## Exercise requirements
Only lines with the string "textit" are wanted. Pull them out of the data.

(Plain-text document sources)

★ ★ ★ ★ ★ ★ ★

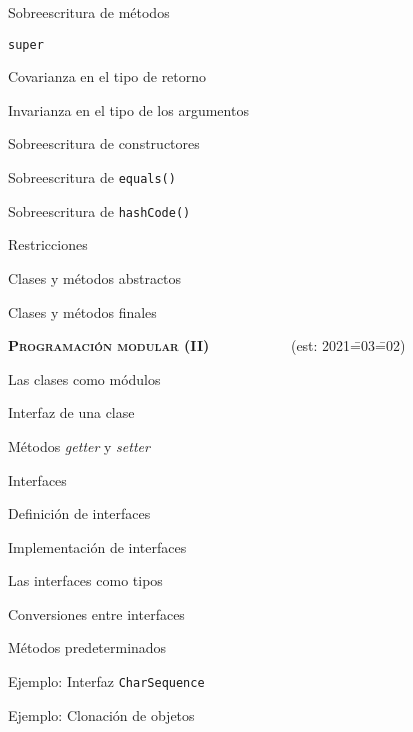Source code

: \begin{longenum}
\begin{longenum}
\begin{longenum}
            \item Sobreescritura de métodos
            \begin{longenum}
                \item \texttt{super}
                \item Covarianza en el tipo de retorno
                \item Invarianza en el tipo de los argumentos
                \item Sobreescritura de constructores
                \item Sobreescritura de \texttt{equals()}
                \item Sobreescritura de \texttt{hashCode()}
            \end{longenum}
        \end{longenum}
        \item Restricciones
        \begin{longenum}
            \item Clases y métodos abstractos
            \item Clases y métodos finales
        \end{longenum}
    \end{longenum}
    \item \textbf{\textsc{Programación modular (II)}} \ \ \ \ \ \ \ \ \ \ \ (est: 2021\==03\==02)
    \begin{longenum}
        \item Las clases como módulos
        \begin{longenum}
            \item Interfaz de una clase
            \item Métodos \textit{getter} y \textit{setter}
        \end{longenum}
        \item Interfaces
        \begin{longenum}
            \item Definición de interfaces
            \item Implementación de interfaces
            \item Las interfaces como tipos
            \item Conversiones entre interfaces
            \item Métodos predeterminados
            \item Ejemplo: Interfaz \texttt{CharSequence}
            \item Ejemplo: Clonación de objetos

\end{longenum}
\end{longenum}
\end{longenum}

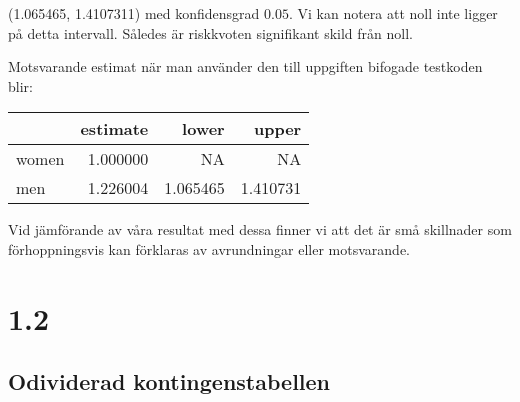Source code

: \documentclass[]{article}
\newenvironment{Shaded}{\begin{snugshade}}{\end{snugshade}}
\newcommand{\CommentTok}[1]{\textcolor[rgb]{0.56,0.35,0.01}{\textit{#1}}}
\newcommand{\DataTypeTok}[1]{\textcolor[rgb]{0.13,0.29,0.53}{#1}}
\newcommand{\KeywordTok}[1]{\textcolor[rgb]{0.13,0.29,0.53}{\textbf{#1}}}
\newcommand{\NormalTok}[1]{#1}
\newcommand{\OperatorTok}[1]{\textcolor[rgb]{0.81,0.36,0.00}{\textbf{#1}}}
\newcommand{\StringTok}[1]{\textcolor[rgb]{0.31,0.60,0.02}{#1}}
\begin{document}
(1.065465, 1.4107311) med konfidensgrad \(0.05\). Vi kan notera att noll
inte ligger på detta intervall. Således är riskkvoten signifikant skild
från noll.

Motsvarande estimat när man använder den till uppgiften bifogade
testkoden blir:

\begin{Shaded}
\end{Shaded}

\begin{longtable}[]{@{}lrrr@{}}
\toprule
& estimate & lower & upper\tabularnewline
\midrule
\endhead
women & 1.000000 & NA & NA\tabularnewline
men & 1.226004 & 1.065465 & 1.410731\tabularnewline
\bottomrule
\end{longtable}

Vid jämförande av våra resultat med dessa finner vi att det är små
skillnader som förhoppningsvis kan förklaras av avrundningar eller
motsvarande.

\hypertarget{section-3}{%
\section{1.2}\label{section-3}}

\hypertarget{odividerad-kontingenstabellen}{%
\subsection{Odividerad
kontingenstabellen}\label{odividerad-kontingenstabellen}}
\end{document}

★ ★ ★ ★ ★ ★ ★

## Solution
            \item Métodos \textit{getter} y \textit{setter}
\newcommand{\CommentTok}[1]{\textcolor[rgb]{0.56,0.35,0.01}{\textit{#1}}}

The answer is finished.